Example 4: Y-axis category

Previous examples show the categories, or hierarchies, on the x-axis. The example in Figure 5 shows the category hierarchy on the y-axis. The data is from mid-1990s cars, and the treemap boxes are sized by highway miles per gallon (MPG) for the models of cars. The y-axis category variable shows whether or not the car is manufactured in the US.

Figure 5: Treemap with categories on the y-axis

The treemap is helpful for seeing general patterns. For example, are the orange rectangles generally larger than the blue rectangles? The Geo Metro has the highest MPG of all the cars. Using hover help would make it easier to see this, since it would reveal the MPG for each rectangle. The software has automatically ordered the cars alphabetically.

Example 5: Two categories 

Treemaps are helpful for multiple categories where the categories define the structure. The treemap in Figure 6 shows delays for six airlines and the days of the week as the category variables. The rectangles are sized and colored by the average arrival delay.

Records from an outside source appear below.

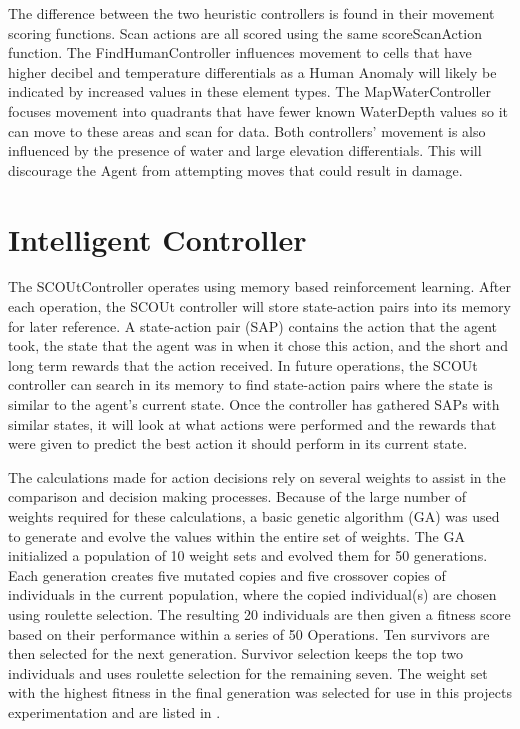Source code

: The difference between the two heuristic controllers is found in their movement scoring functions.
Scan actions are all scored using the same scoreScanAction function.
The FindHumanController influences movement to cells that have higher decibel and temperature differentials as a Human Anomaly will likely be indicated by increased values in these element types.
The MapWaterController focuses movement into quadrants that have fewer known WaterDepth values so it can move to these areas and scan for data.
Both controllers' movement is also influenced by the presence of water and large elevation differentials.
This will discourage the Agent from attempting moves that could result in damage.


\section{Intelligent Controller}
The SCOUtController operates using memory based reinforcement learning.
After each operation, the SCOUt controller will store state-action pairs into its memory for later reference.
A state-action pair (SAP) contains the action that the agent took, the state that the agent was in when it chose this action, and the short and long term rewards that the action received.
In future operations, the SCOUt controller can search in its memory to find state-action pairs where the state is similar to the agent's current state.
Once the controller has gathered SAPs with similar states, it will look at what actions were performed and the rewards that were given to predict the best action it should perform in its current state.

The calculations made for action decisions rely on several weights to assist in the comparison and decision making processes.
Because of the large number of weights required for these calculations, a basic genetic algorithm (GA) was used to generate and evolve the values within the entire set of weights.
The GA initialized a population of 10 weight sets and evolved them for 50 generations.
Each generation creates five mutated copies and five crossover copies of individuals in the current population, where the copied individual(s) are chosen using roulette selection. 
The resulting 20 individuals are then given a fitness score based on their performance within a series of 50 Operations.
Ten survivors are then selected for the next generation.
Survivor selection keeps the top two individuals and uses roulette selection for the remaining seven.
The weight set with the highest fitness in the final generation was selected for use in this projects experimentation and are listed in .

Figure 6: Treemap with multiple categories

For all airlines, the average arrival delay varies across days of the week. If you wanted to choose an airline with the overall lowest delays, the treemap shows that you should choose either Southwest or Delta. For Southwest and Delta, the average delay is less than eight minutes early in the week and greater on Thursdays and Fridays. For these two airlines, the highest average delay is less than 11 minutes. In contrast, for American, the lowest average delay is 11 minutes. The lowest average delay across the entire treemap is for Southwest on Tuesday. The highest average delay is for American on Friday.